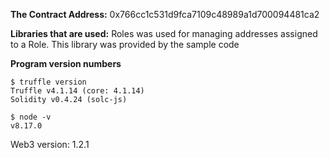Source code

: **The Contract Address:** 0x766cc1c531d9fca7109c48989a1d700094481ca2

**Libraries that are used:** Roles was used for managing addresses assigned to a Role. This library was provided by the sample code

**Program version numbers**
```
$ truffle version
Truffle v4.1.14 (core: 4.1.14)
Solidity v0.4.24 (solc-js)

$ node -v
v8.17.0
```
Web3 version: 1.2.1


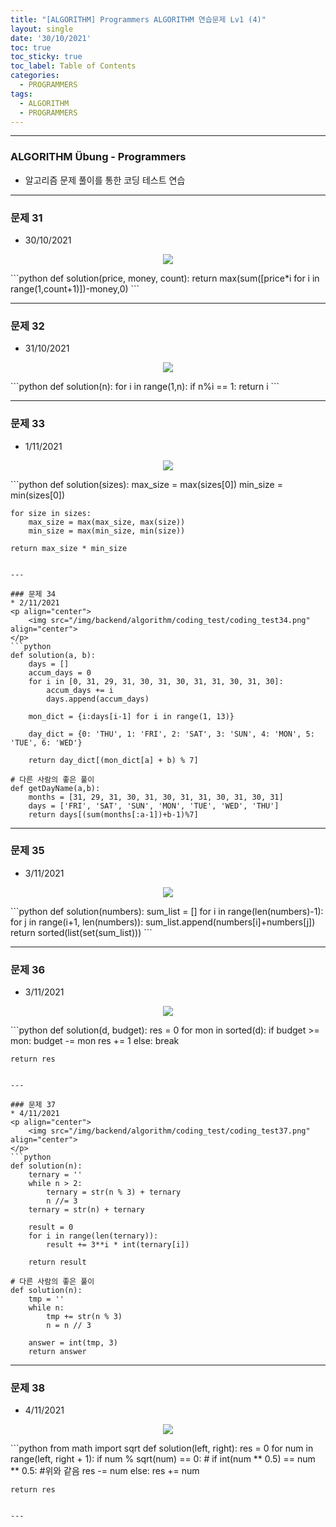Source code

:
 ```yaml
---
title: "[ALGORITHM] Programmers ALGORITHM 연습문제 Lv1 (4)"
layout: single
date: '30/10/2021'
toc: true
toc_sticky: true
toc_label: Table of Contents
categories:
  - PROGRAMMERS
tags:
  - ALGORITHM
  - PROGRAMMERS
---
```


---
### ALGORITHM Übung - Programmers
* 알고리즘 문제 풀이를 통한 코딩 테스트 연습

---

### 문제 31
* 30/10/2021
<p align="center">
    <img src="/img/backend/algorithm/coding_test/coding_test31.png" align="center">
</p>
```python
def solution(price, money, count):
    return max(sum([price*i for i in range(1,count+1)])-money,0)
```

---

### 문제 32
* 31/10/2021
<p align="center">
    <img src="/img/backend/algorithm/coding_test/coding_test32.png" align="center">
</p>
```python
def solution(n):
    for i in range(1,n):
        if n%i == 1:
            return i
```

---

### 문제 33
* 1/11/2021
<p align="center">
    <img src="/img/backend/algorithm/coding_test/coding_test33.png" align="center">
</p>
```python
def solution(sizes):
    max_size = max(sizes[0])
    min_size = min(sizes[0])
    
    for size in sizes:
        max_size = max(max_size, max(size))
        min_size = max(min_size, min(size))
        
    return max_size * min_size
```

---

### 문제 34
* 2/11/2021
<p align="center">
    <img src="/img/backend/algorithm/coding_test/coding_test34.png" align="center">
</p>
```python
def solution(a, b):
    days = []
    accum_days = 0
    for i in [0, 31, 29, 31, 30, 31, 30, 31, 31, 30, 31, 30]:
        accum_days += i
        days.append(accum_days)

    mon_dict = {i:days[i-1] for i in range(1, 13)}

    day_dict = {0: 'THU', 1: 'FRI', 2: 'SAT', 3: 'SUN', 4: 'MON', 5: 'TUE', 6: 'WED'}

    return day_dict[(mon_dict[a] + b) % 7]

# 다른 사람의 좋은 풀이
def getDayName(a,b):
    months = [31, 29, 31, 30, 31, 30, 31, 31, 30, 31, 30, 31]
    days = ['FRI', 'SAT', 'SUN', 'MON', 'TUE', 'WED', 'THU']
    return days[(sum(months[:a-1])+b-1)%7]
```

---

### 문제 35
* 3/11/2021
<p align="center">
    <img src="/img/backend/algorithm/coding_test/coding_test35.png" align="center">
</p>
```python
def solution(numbers):
    sum_list = []
    for i in range(len(numbers)-1):
        for j in range(i+1, len(numbers)):
            sum_list.append(numbers[i]+numbers[j])
    return sorted(list(set(sum_list)))
```

---

### 문제 36
* 3/11/2021
<p align="center">
    <img src="/img/backend/algorithm/coding_test/coding_test36.png" align="center">
</p>
```python
def solution(d, budget):
    res = 0
    for mon in sorted(d):
        if budget >= mon:
            budget -= mon
            res += 1
        else:
            break
    
    return res
```

---

### 문제 37
* 4/11/2021
<p align="center">
    <img src="/img/backend/algorithm/coding_test/coding_test37.png" align="center">
</p>
```python
def solution(n):
    ternary = ''
    while n > 2:
        ternary = str(n % 3) + ternary
        n //= 3
    ternary = str(n) + ternary

    result = 0
    for i in range(len(ternary)):
        result += 3**i * int(ternary[i])

    return result

# 다른 사람의 좋은 풀이
def solution(n):
    tmp = ''
    while n:
        tmp += str(n % 3)
        n = n // 3

    answer = int(tmp, 3)
    return answer
```

---

### 문제 38
* 4/11/2021
<p align="center">
    <img src="/img/backend/algorithm/coding_test/coding_test38.png" align="center">
</p>
```python
from math import sqrt
def solution(left, right):
    res = 0
    for num in range(left, right + 1):
        if num % sqrt(num) == 0:
        # if int(num ** 0.5) == num ** 0.5: #위와 같음
                res -= num
            else:
                res += num

    return res
```

---
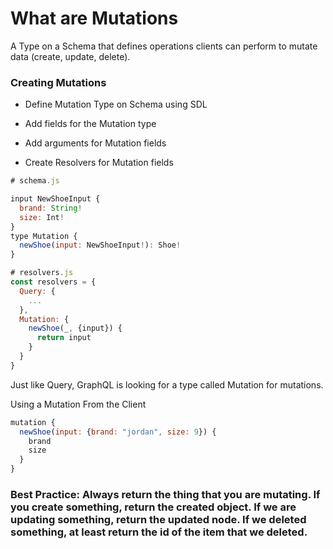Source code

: # What are Mutations

A Type on a Schema that defines operations clients can perform to mutate data (create, update, delete).

### Creating Mutations

  * Define Mutation Type on Schema using SDL

  * Add fields for the Mutation type

  * Add arguments for Mutation fields

  * Create Resolvers for Mutation fields

```javascript
# schema.js

input NewShoeInput {
  brand: String!
  size: Int!
}
type Mutation {
  newShoe(input: NewShoeInput!): Shoe!
}

# resolvers.js
const resolvers = {
  Query: {
    ...
  },
  Mutation: {
    newShoe(_, {input}) {
      return input
    }
  }
}
```

Just like Query, GraphQL is looking for a type called Mutation for mutations.

Using a Mutation From the Client

```javascript
mutation {
  newShoe(input: {brand: "jordan", size: 9}) {
    brand
    size
  }
}
```

### Best Practice: Always return the thing that you are mutating. If you create something, return the created object. If we are updating something, return the updated node. If we deleted something, at least return the id of the item that we deleted.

===============

* How to complete this task:
Which lines of the records above hold the word "sizes"? Copy each one out.

* Answer for the task:
def solution(sizes):
    max_size = max(sizes[0])
    min_size = min(sizes[0])
    for size in sizes:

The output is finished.